And China has retaliated in kind, hitting American soybeans, among other goods, in a shot at the president's supporters in the US farm belt.

Beijing has warned that it would hit an additional $60 billion in American goods. 

If China does retaliate, Trump has threatened to add a further $267 billion in Chinese imports to the target list. 

That would raise the total to $517 billion — covering nearly everything China sells the United States.

After a public comment period, Washington said that it had withdrawn some items from its preliminary list of $200 billion in Chinese imports to be taxed, including child-safety products like bicycle helmets. 

And in a victory for Apple and its American customers, the administration removed smartwatches and some other consumer electronic products from the list of goods to be targeted by the new tariffs.

Open to negotiations

At the same time, the Trump administration said it remains open to negotiations with China.

"China has had many opportunities to fully address our concerns," Trump said in a statement. "I urge China's leaders to take swift action to end their country's unfair trade practices."

Trump has complained about America's gaping trade deficit — $336 billion last year — with China, its biggest trading partner.

In the first two rounds of tariffs, the Trump administration took care to try to spare American consumers from the direct impact of the import taxes. 

The tariffs focused on industrial products, not on things Americans buy at the mall or via Amazon.

By expanding the list to $200 billion of Chinese imports, Trump risks spreading the pain to ordinary households. 

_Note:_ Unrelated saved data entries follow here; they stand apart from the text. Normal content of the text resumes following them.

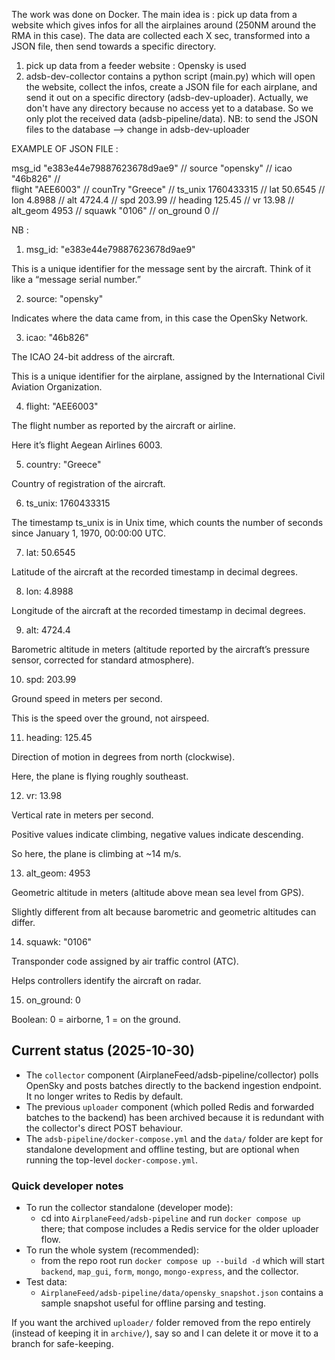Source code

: The work was done on Docker. 
The main idea is : pick up data from a website which  gives infos for all the airplaines around (250NM around the RMA in this case). The data are collected each X sec,
transformed into a JSON file, then send towards a specific directory. 


1) pick up data from a feeder website : Opensky is used
2)  adsb-dev-collector contains a python script (main.py) which will open the website, collect the infos, create a JSON file for each airplane, and send it out on a specific directory (adsb-dev-uploader). Actually, we don't have any directory because no access yet to a database. So we only plot the received data (adsb-pipeline/data).
NB: to send the JSON files to the database --> change in adsb-dev-uploader

EXAMPLE OF JSON FILE  : 

msg_id	"e383e44e79887623678d9ae9" // 
source	"opensky" //
icao	"46b826" //  
flight	"AEE6003" // 
counTry	"Greece"  // 
ts_unix	1760433315  //
lat	50.6545  //
lon	4.8988 //
alt	4724.4  //
spd	203.99  //
heading	125.45 //
vr	13.98 //
alt_geom	4953  //
squawk	"0106"  //
on_ground	0  //

NB : 

1) msg_id: "e383e44e79887623678d9ae9"

This is a unique identifier for the message sent by the aircraft. Think of it like a “message serial number.”

2) source: "opensky"

Indicates where the data came from, in this case the OpenSky Network.

3) icao: "46b826"

The ICAO 24-bit address of the aircraft.

This is a unique identifier for the airplane, assigned by the International Civil Aviation Organization.

4) flight: "AEE6003"

The flight number as reported by the aircraft or airline.

Here it’s flight Aegean Airlines 6003.

5) country: "Greece"

Country of registration of the aircraft.

6) ts_unix: 1760433315

The timestamp ts_unix is in Unix time, which counts the number of seconds since January 1, 1970, 00:00:00 UTC.

7) lat: 50.6545

Latitude of the aircraft at the recorded timestamp in decimal degrees.

8) lon: 4.8988

Longitude of the aircraft at the recorded timestamp in decimal degrees.

9) alt: 4724.4

Barometric altitude in meters (altitude reported by the aircraft’s pressure sensor, corrected for standard atmosphere).

10) spd: 203.99

Ground speed in meters per second.

This is the speed over the ground, not airspeed.

11) heading: 125.45

Direction of motion in degrees from north (clockwise).

Here, the plane is flying roughly southeast.

12) vr: 13.98

Vertical rate in meters per second.

Positive values indicate climbing, negative values indicate descending.

So here, the plane is climbing at ~14 m/s.

13) alt_geom: 4953

Geometric altitude in meters (altitude above mean sea level from GPS).

Slightly different from alt because barometric and geometric altitudes can differ.

14) squawk: "0106"

Transponder code assigned by air traffic control (ATC).

Helps controllers identify the aircraft on radar.

15) on_ground: 0

Boolean: 0 = airborne, 1 = on the ground.





## Current status (2025-10-30)

- The `collector` component (AirplaneFeed/adsb-pipeline/collector) polls OpenSky and posts batches directly to the backend ingestion endpoint. It no longer writes to Redis by default.
- The previous `uploader` component (which polled Redis and forwarded batches to the backend) has been archived because it is redundant with the collector's direct POST behaviour.
- The `adsb-pipeline/docker-compose.yml` and the `data/` folder are kept for standalone development and offline testing, but are optional when running the top-level `docker-compose.yml`.

### Quick developer notes

- To run the collector standalone (developer mode):
	- cd into `AirplaneFeed/adsb-pipeline` and run `docker compose up` there; that compose includes a Redis service for the older uploader flow.
- To run the whole system (recommended):
	- from the repo root run `docker compose up --build -d` which will start `backend`, `map_gui`, `form`, `mongo`, `mongo-express`, and the collector.
- Test data:
	- `AirplaneFeed/adsb-pipeline/data/opensky_snapshot.json` contains a sample snapshot useful for offline parsing and testing.

If you want the archived `uploader/` folder removed from the repo entirely (instead of keeping it in `archive/`), say so and I can delete it or move it to a branch for safe-keeping.






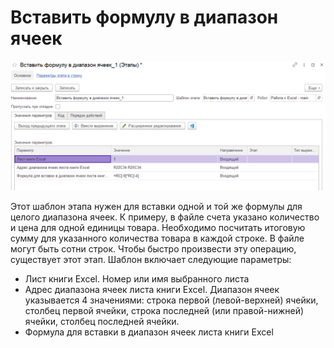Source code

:# Вставить формулу в диапазон ячеек

![](<../../../../.gitbook/assets/Вставить формулу в диапазон ячеек.png>)

Этот шаблон этапа нужен для вставки одной и той же формулы для целого диапазона ячеек. К примеру, в файле счета указано количество и цена для одной единицы товара.  Необходимо посчитать итоговую сумму для указанного количества товара в каждой строке. В файле могут быть сотни строк. Чтобы быстро произвести эту операцию, существует этот этап.  Шаблон включает следующие параметры:

* Лист книги Excel. Номер или  имя выбранного листа
* Адрес диапазона ячеек листа книги Excel.  Диапазон ячеек указывается 4 значениями: строка первой (левой-верхней) ячейки, столбец первой ячейки, строка последней (или правой-нижней) ячейки, столбец последней ячейки.&#x20;
* Формула для вставки в диапазон ячеек листа книги Excel
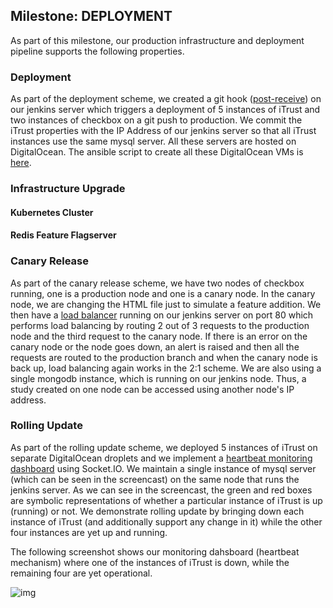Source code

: ## Milestone: DEPLOYMENT
As part of this milestone, our production infrastructure and deployment pipeline supports the following properties.
### Deployment
As part of the deployment scheme, we created a git hook ([post-receive](https://github.ncsu.edu/rshah8/DevOps-Project/raw/m3/roles/iTrust_build/templates/pre-push.j2)) on our jenkins server which triggers a deployment of 5 instances of iTrust and two instances of checkbox on a git push to production. We commit the iTrust properties with the IP Address of our jenkins server so that all iTrust instances use the same mysql server. All these servers are hosted on DigitalOcean. The ansible script to create all these DigitalOcean VMs is [here](https://github.ncsu.edu/rshah8/DevOps-Project/raw/m3/roles/createVM/tasks/main.yml). 



### Infrastructure Upgrade

#### Kubernetes Cluster

#### Redis Feature Flagserver
### Canary Release
As part of the canary release scheme, we have two nodes of checkbox running, one is a production node and one is a canary node. In the canary node, we are changing the HTML file just to simulate a feature addition. We then have a [load balancer]() running on our jenkins server on port 80 which performs load balancing by routing 2 out of 3 requests to the production node and the third request to the canary node. If there is an error on the canary node or the node goes down, an alert is raised and then all the requests are routed to the production branch and when the canary node is back up, load balancing again works in the 2:1 scheme. We are also using a single mongodb instance, which is running on our jenkins node. Thus, a study created on one node can be accessed using another node's IP address.

### Rolling Update
As part of the rolling update scheme, we deployed 5 instances of iTrust on separate DigitalOcean droplets and we implement a [heartbeat monitoring dashboard](https://github.ncsu.edu/rshah8/DevOps-Project/raw/m3/roles/iTrust_build/templates/main.js) using Socket.IO. We maintain a single instance of mysql server (which can be seen in the screencast) on the same node that runs the jenkins server. As we can see in the screencast, the green and red boxes are symbolic representations of whether a particular instance of iTrust is up (running) or not. We demonstrate rolling update by bringing down each instance of iTrust (and additionally support any change in it) while the other four instances are yet up and running.

The following screenshot shows our monitoring dahsboard (heartbeat mechanism) where one of the instances of iTrust is down, while the remaining four are yet operational.

![img](https://github.ncsu.edu/rshah8/DevOps-Project/raw/m3/content/Monitoring_Screenshot.png)
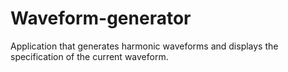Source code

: # Waveform-generator
Application that generates harmonic waveforms and displays the
specification of the current waveform.
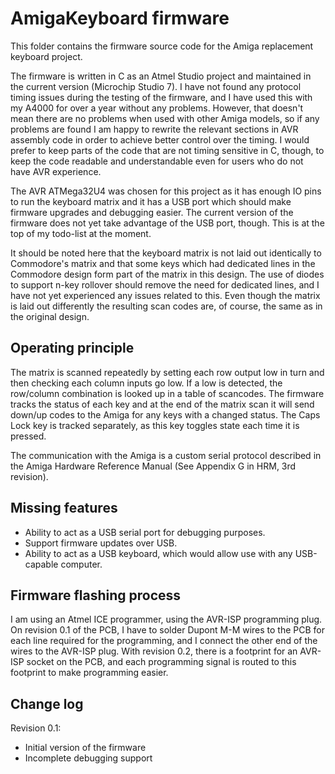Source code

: # AmigaKeyboard firmware

This folder contains the firmware source code for the Amiga replacement keyboard project.

The firmware is written in C as an Atmel Studio project and maintained in the current version (Microchip Studio 7).
I have not found any protocol timing issues during the testing of the firmware, and I have used this with my A4000 for over a year without any problems.
However, that doesn't mean there are no problems when used with other Amiga models, so if any problems are found I am happy to rewrite the relevant sections in AVR assembly code in order to achieve better control over the timing.
I would prefer to keep parts of the code that are not timing sensitive in C, though, to keep the code readable and understandable even for users who do not have AVR experience.

The AVR ATMega32U4 was chosen for this project as it has enough IO pins to run the keyboard matrix and it has a USB port which should make firmware upgrades and debugging easier.
The current version of the firmware does not yet take advantage of the USB port, though.  This is at the top of my todo-list at the moment.

It should be noted here that the keyboard matrix is not laid out identically to Commodore's matrix and that some keys which had dedicated lines in the Commodore design form part of the matrix in this design.
The use of diodes to support n-key rollover should remove the need for dedicated lines, and I have not yet experienced any issues related to this.
Even though the matrix is laid out differently the resulting scan codes are, of course, the same as in the original design.

## Operating principle

The matrix is scanned repeatedly by setting each row output low in turn and then checking each column inputs go low.
If a low is detected, the row/column combination is looked up in a table of scancodes.
The firmware tracks the status of each key and at the end of the matrix scan it will send down/up codes to the Amiga for any keys with a changed status.
The Caps Lock key is tracked separately, as this key toggles state each time it is pressed.

The communication with the Amiga is a custom serial protocol described in the Amiga Hardware Reference Manual (See Appendix G in HRM, 3rd revision).

## Missing features

- Ability to act as a USB serial port for debugging purposes.
- Support firmware updates over USB.
- Ability to act as a USB keyboard, which would allow use with any USB-capable computer.

## Firmware flashing process

I am using an Atmel ICE programmer, using the AVR-ISP programming plug.
On revision 0.1 of the PCB, I have to solder Dupont M-M wires to the PCB for each line required for the programming, and I connect the other end of the wires to the AVR-ISP plug.
With revision 0.2, there is a footprint for an AVR-ISP socket on the PCB, and each programming signal is routed to this footprint to make programming easier.

## Change log

Revision 0.1:
- Initial version of the firmware
- Incomplete debugging support
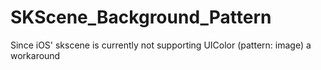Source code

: # SKScene_Background_Pattern
Since iOS' skscene is currently not supporting UIColor (pattern: image) a workaround
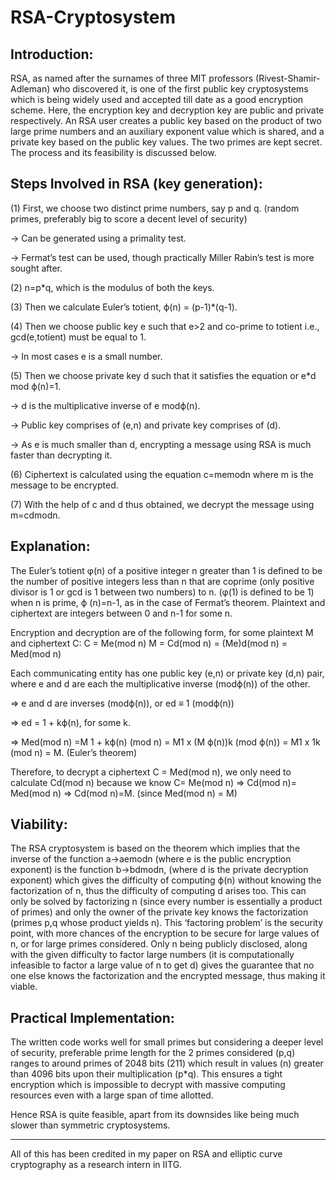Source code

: # RSA-Cryptosystem

Introduction:
-------

RSA, as named after the surnames of three MIT professors (Rivest-Shamir-Adleman) who discovered it, is one of the first public key cryptosystems which is being widely used and accepted till date as a good encryption scheme. Here, the encryption key and decryption key are public and private respectively. 
An RSA user creates a public key based on the product of two large prime numbers and an auxiliary exponent value which is shared, and a private key based on the public key values. The two primes are kept secret. The process and its feasibility is discussed below.

Steps Involved in RSA (key generation):
-------

(1) First, we choose two distinct prime numbers, say p and q. (random primes, preferably big to score a decent level of security)

-> Can be generated using a primality test.

-> Fermat’s test can be used, though practically Miller Rabin’s test is more sought after.

(2) n=p*q, which is the modulus of both the keys.

(3) Then we calculate Euler’s totient, ϕ(n) = (p-1)*(q-1). 

(4) Then we choose public key e such that e>2 and co-prime to totient i.e., gcd(e,totient) must be equal to 1.

-> In most cases e is a small number. 

(5) Then we choose private key d such that it satisfies the equation or e*d mod ϕ(n)=1. 

-> d is the multiplicative inverse of e modϕ(n).

-> Public key comprises of (e,n) and private key comprises of (d).

-> As e is much smaller than d, encrypting a message using RSA is much faster than decrypting it. 

(6) Ciphertext is calculated using the equation c=memodn where m is the message to be encrypted.

(7) With the help of c and d thus obtained, we decrypt the message using m=cdmodn.

Explanation:
-------

The Euler’s totient φ(n) of a positive integer n greater than 1 is defined to be the number of positive integers less than n that are coprime (only positive divisor is 1 or gcd is 1 between two numbers) to n. (φ(1) is defined to be 1)
when n is prime, ϕ (n)=n-1, as in the case of Fermat’s theorem.
Plaintext and ciphertext are integers between 0 and n-1 for some n.

Encryption and decryption are of the following form, for some plaintext M and ciphertext C:
C = Me(mod n) 
M = Cd(mod n) = (Me)d(mod n) = Med(mod n)

Each communicating entity has one public key (e,n) or private key (d,n) pair, where e and d are each the multiplicative inverse (modϕ(n)) of the other. 

=> e and d are inverses (modϕ(n)), or ed ≡ 1 (modϕ(n))

=> ed = 1 + kϕ(n), for some k.

=> Med(mod n) =M 1 + kϕ(n) (mod n) = M1 x (M ϕ(n))k (mod ϕ(n)) = M1 x 1k (mod n) = M. (Euler’s theorem)

Therefore, to decrypt a ciphertext C = Med(mod n), we only need to calculate Cd(mod n) because we know C= Me(mod n) => Cd(mod n)= Med(mod n) => Cd(mod n)=M. (since Med(mod n) = M)

Viability:
-------

The RSA cryptosystem is based on the theorem which implies that the inverse of the function a->aemodn (where e is the public encryption exponent) is the function b->bdmodn, (where d is the private decryption exponent) which gives the difficulty of computing ϕ(n) without knowing the factorization of n, thus the difficulty of computing d arises too. 
This can only be solved by factorizing n (since every number is essentially a product of primes) and only the owner of the private key knows the factorization (primes p,q whose product yields n). This ‘factoring problem’ is the security point, with more chances of the encryption to be secure for large values of n, or for large primes considered. Only n being publicly disclosed, along with the given difficulty to factor large numbers (it is computationally infeasible to factor a large value of n to get d) gives the guarantee that no one else knows the factorization and the encrypted message, thus making it viable.

Practical Implementation:
-------

The written code works well for small primes but considering a deeper level of security, preferable prime length for the 2 primes considered (p,q) ranges to around primes of 2048 bits (211) which result in values (n) greater than 4096 bits upon their multiplication (p*q). This ensures a tight encryption which is impossible to decrypt with massive computing resources even with a large span of time allotted.

Hence RSA is quite feasible, apart from its downsides like being much slower than symmetric cryptosystems.

-------

All of this has been credited in my paper on RSA and elliptic curve cryptography as a research intern in IITG.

The administration is targeting a bewildering variety of products — from sockeye salmon to baseball gloves to bamboo mats — forcing US companies to scramble for suppliers outside China, absorb the import taxes or pass along the cost to their customers.

In a filing with the government, for instance, Giant Bicycles of Newbury Park, California, noting that 94 percent of imported bicycles came from China last year, complained that "there is no way our business can shift its supply chain to a new market" to avoid the tariffs and warned "a tariff increase of this magnitude will inevitably be paid for by the American consumer."

Journalist Samantha Vadas has more on what China's response may be.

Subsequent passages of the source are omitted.